You shall have no other gods [in my face]. Exodus 20:3
The Hebrews did not work with abstract ideas; truth is always made vivid by concrete ideas or “motifs” ─ images from nature. So it is here with the Ten Commandments, beginning with the first one. The prepositional phrase often translated “before me” can literally be translated “in my face” (`al-pānāy). I always look on in fascinated horror when angry baseball managers, after chewing tobacco for hours on a hot summer day, stick their faces nose to nose with the umpires and scream at them at the top of their lungs. We use the metaphor “in your face” often in our sports culture when someone humiliates an opponent. We do not like it when someone we do not want gets in our face. On the other hand, we love it when loved ones get in our face! The first commandment has to do with the “face” of God.
Concentrated on our faces are the five senses, making the face the most sensitive place on our bodies. Of course, God does not have a “face” so to speak, like we do, but the Bible has much to say about the “face” of God. Our faces somehow reflect a divine reality. Some theologians think that the human face is the one part of our bodies that reflect most the image of God. Be this as it may, the commandment, seen in this light, is clear. When we love something transient and earthly as ultimate, in place of God, we are actually sticking that thing in the face of God and saying, “this is my God!” This, of course, is offensive to God. Since we are made in His image, we are made exclusively for Him. We are the only ones that are made “to be in God’s face.” Earthly things, no matter how good they may be, cannot be placed between us and the face of God.

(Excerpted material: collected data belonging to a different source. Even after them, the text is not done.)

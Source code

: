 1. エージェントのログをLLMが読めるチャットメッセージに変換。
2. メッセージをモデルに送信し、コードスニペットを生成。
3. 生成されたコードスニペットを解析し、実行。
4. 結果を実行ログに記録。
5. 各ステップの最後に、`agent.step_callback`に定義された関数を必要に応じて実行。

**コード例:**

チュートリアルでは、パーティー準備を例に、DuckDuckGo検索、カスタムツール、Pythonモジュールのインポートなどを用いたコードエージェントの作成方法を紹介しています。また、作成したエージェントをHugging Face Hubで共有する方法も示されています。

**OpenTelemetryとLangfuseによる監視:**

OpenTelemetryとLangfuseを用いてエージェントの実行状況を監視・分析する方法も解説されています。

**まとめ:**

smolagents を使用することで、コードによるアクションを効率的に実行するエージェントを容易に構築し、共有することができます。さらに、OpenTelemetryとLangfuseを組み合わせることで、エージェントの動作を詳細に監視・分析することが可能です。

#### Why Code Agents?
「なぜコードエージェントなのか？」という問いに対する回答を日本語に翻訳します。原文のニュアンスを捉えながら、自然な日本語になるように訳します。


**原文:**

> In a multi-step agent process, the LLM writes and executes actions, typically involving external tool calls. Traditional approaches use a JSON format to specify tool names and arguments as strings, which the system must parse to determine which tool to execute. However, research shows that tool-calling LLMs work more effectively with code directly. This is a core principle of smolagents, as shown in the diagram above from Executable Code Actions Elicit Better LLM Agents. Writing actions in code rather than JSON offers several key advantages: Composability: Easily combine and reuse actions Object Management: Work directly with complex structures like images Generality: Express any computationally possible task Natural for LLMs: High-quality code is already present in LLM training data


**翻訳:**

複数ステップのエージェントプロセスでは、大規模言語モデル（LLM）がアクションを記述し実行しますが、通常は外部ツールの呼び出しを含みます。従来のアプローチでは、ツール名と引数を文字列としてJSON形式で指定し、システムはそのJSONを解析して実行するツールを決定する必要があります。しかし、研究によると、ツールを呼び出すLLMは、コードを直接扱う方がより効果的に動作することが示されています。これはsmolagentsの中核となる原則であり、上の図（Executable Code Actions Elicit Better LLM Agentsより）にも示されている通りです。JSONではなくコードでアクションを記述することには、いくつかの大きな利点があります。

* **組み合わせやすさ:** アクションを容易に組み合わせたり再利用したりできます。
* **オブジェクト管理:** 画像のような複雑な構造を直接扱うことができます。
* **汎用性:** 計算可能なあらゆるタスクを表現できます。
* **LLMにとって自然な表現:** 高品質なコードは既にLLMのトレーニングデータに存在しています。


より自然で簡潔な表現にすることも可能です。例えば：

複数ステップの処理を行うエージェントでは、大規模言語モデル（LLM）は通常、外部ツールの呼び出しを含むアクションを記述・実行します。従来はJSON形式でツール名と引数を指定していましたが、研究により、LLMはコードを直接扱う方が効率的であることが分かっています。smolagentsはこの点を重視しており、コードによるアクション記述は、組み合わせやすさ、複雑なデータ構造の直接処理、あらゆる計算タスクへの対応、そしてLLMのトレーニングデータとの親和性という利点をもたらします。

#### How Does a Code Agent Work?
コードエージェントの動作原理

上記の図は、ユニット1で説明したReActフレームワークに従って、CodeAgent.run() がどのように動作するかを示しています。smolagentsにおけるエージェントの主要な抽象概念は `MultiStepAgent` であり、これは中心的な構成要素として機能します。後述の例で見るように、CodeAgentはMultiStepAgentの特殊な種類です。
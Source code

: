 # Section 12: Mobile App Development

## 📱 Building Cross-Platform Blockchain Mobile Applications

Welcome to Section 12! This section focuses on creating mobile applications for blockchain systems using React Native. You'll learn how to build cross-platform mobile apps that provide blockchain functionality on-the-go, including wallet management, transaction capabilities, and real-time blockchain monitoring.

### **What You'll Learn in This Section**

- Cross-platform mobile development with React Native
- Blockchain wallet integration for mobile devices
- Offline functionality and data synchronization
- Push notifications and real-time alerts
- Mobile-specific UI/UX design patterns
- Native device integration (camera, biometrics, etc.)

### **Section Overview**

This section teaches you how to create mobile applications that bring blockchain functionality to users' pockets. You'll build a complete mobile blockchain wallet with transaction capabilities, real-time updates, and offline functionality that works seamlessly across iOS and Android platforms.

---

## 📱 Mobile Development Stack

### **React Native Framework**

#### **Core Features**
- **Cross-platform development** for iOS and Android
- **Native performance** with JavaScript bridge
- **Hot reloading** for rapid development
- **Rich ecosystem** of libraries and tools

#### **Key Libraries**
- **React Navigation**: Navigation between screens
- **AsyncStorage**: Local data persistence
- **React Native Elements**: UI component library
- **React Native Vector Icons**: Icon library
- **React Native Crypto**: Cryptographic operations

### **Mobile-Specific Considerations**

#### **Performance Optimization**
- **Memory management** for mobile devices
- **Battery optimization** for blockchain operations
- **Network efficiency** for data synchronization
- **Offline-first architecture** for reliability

Everything transpires before the face of God. In fact, to see the face of God is the ultimate of human experiences. It is what Moses most dearly wants to see (Ex. 33:20). The face of God is terrifying on the one hand (Rev. 1:16), yet transforming on the other hand, for “we know that when He is revealed, we shall be like Him, for we shall see Him as He is” (I John 3:32). When the Children of Israel were blessed by their priest, they received the words “may His face shine upon you” (Numbers 6:25). In the Psalms, when God hides His face, everything becomes a spiritual night. When He invites us back, He opens His face to us (27:8-9). In this life we see God only through a dark glass, but in the end of our journey, “we shall see Him face to face” (I Cor. 13:12). Salvation is to see the face of God.
As the Ten Commandments contain the essence of the whole body of Hebrew law, so this introductory phrase of the first commandment contains the essence of the Ten. The negative “there shall not be” is intentionally “opaque and overarching” in contrast to the specific verbs in the following commands. This parallels the divine commands in Genesis 1:3, 6 and 14 “Let there be …,” making an essential connection linking this command with the Creator, creation, and nature (so Zimmerli as quoted by Durham). This commandment is as natural as nature itself, and is implanted in the human heart, as St. Paul tells us in Romans One, and foundational to natural law as taught by the Church.
The first commandment is the negative of the great positive commandment in Deuteronomy 6:5, “You shall love the Lord your God with all…” To love God is not to place anything temporal or created “in His face.” It is the commandment of competition. God is sensitive; He will not compete with things that cannot even begin to compare with Him, whether they are material things, persons, family members, or even spiritual things. What a joy it is to have this commandment in our spiritual possession! Oh, how we could meditate on this the whole day long; it gives us life! It informs us who we are, and who God is!
Finally, as Catholics we recognize that this command speaks of the Son as well as the Father, as Gregory of Nyssa teaches:
Again, he who says “you shall never worship a strange god” forbids us to worship another god, and the strange god is so called in contradistinction to our own God. Who the is our God? Clearly the true God. And who is the strange god? Surely, he who is alien from the nature of the true God. If therefore our own God is the true God, and if, as the heretics say, the only-begotten God is not of the nature of the true God, he is a strange God and not our God.
On the Faith.
Takeaway: We live before the Face of God: to worship lesser, temporal things is unnatural and offensive before the sensitive face of God.
Question: To keep this law is to keep the whole of law. 1) how and in what ways does this discussion affect the way you think about law?
Resources Used:
ACCS, vol. III Exodus, Leviticus, Numbers, Deuteronomy. P. 102 for Gregory of Nyssa’s quote above.